Buckets of ink has been spilled recently regarding the “Great Resignation” and its impact on the US economy. While it’s an interesting outcome of the recent pandemic, do we know yet what is really happening in sales? The data cited below clearly tells us what’s happening in the broader workforce and there are trends that bare watching and some proactive tips that may help nip any issues in the bud.
For starters, what does recent data tell us the current situation?
- 8 million Americans left their jobs in April
- 6 million Americans left their jobs in May
- In June, the US Department of Labor reported that while over 10 million jobs were created, nearly 4 million professionals quit their job
How costly could this be for Sales?
An often-cited survey by DePaul University published in 2016 on Sales Effectiveness that pegs the cost of replacing a sales rep from a productive territory at $115K. This cost includes the following breakdown, some obvious implications but others a bit more subtle.
- Training costs ~ $36K (time taken to set the candidate through the complete onboarding process including training costs & time to ramp to productivity.
- Acquisition Costs ~ $29K (this includes recruiter fees, advertisements and the time investment made by sales leadership in the interview process itself).
- Productivity Costs ~ $50K (productivity hit your company takes each time a territory turns over abruptly. Think in terms of late stage deals in the pipeline that suffer disruption, customer relationships that need get reset back to stage one, time where the territory is being underserved and opportunities lie dormant, or worse, pass to competitors).
- Average onboarding time to 100% quota attainment is 9-12 months
Add to this some context related to historic sales turnover:
- Sales turnover in the US averages between 26-35% ! (This can vary depending on industry with high tech B-to-B industries being on the higher end of the range).
- Best in Class companies typically are below 20% in sales turnover.
- 15% natural turnover is thought to be ‘healthy turnover’.

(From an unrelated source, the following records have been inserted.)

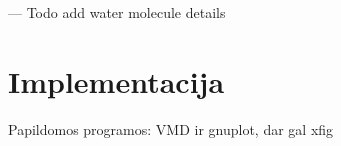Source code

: \documentclass[a4paper,12pt,fleqn,tikz]{article}
\begin{document}
    --- Todo add water molecule details


    \newpage
    \section{Implementacija}
    \label{sec:algorithm_implementation}
    Papildomos programos: VMD ir gnuplot, dar gal xfig


    \label{sec:implementation}
    



    


\end{document}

Takeaway: When it comes to the cost of abnormally high sales turnover: Be afraid, be very afraid
Recent survey data is unsettling; there is a growing gulf between those on the front line and management.
A Bloomberg headline from Q2 reads “Bosses Are Clueless That Workers Are Miserable and Looking to Leave”
- Quoted in the article is a Microsoft survey of 30,000 people across 31 countries found that 54% of workers say they are overworked, and 39% say they are exhausted. Further; 41% say they are considering leaving their jobs and may quit this year.
- Their bosses, meanwhile, seem not to be sharing in their struggles, as a majority of managers and company leaders surveyed reported that they were thriving at work.
For sales departments which have undergone tremendous change the last 18 involving a shift to a sale3s model which involves a more remote sales approach and less time with and in front of prospects, there’s reason for concern.
What can we do? Be aware of the situation, currents may be changing even if you don’t perceive them yet. Here are three tips to consider
- Stay connected with your revenue producers by investing more time communicating with your team; attention, empathy and recognition goes a long way to neutralizing the anxiety of productive people considering a change. One extra call a day stacks up over the course of a quarter.
- If you have plans which pay on an annual, semi-annual or even a quarterly basis; consider running mid quarter Spiffs as a means of increasing engagement.
- Increasing payout frequency is a third idea which costs little (esp with an SPM solution that supports this shift) but builds positive momentum within your team.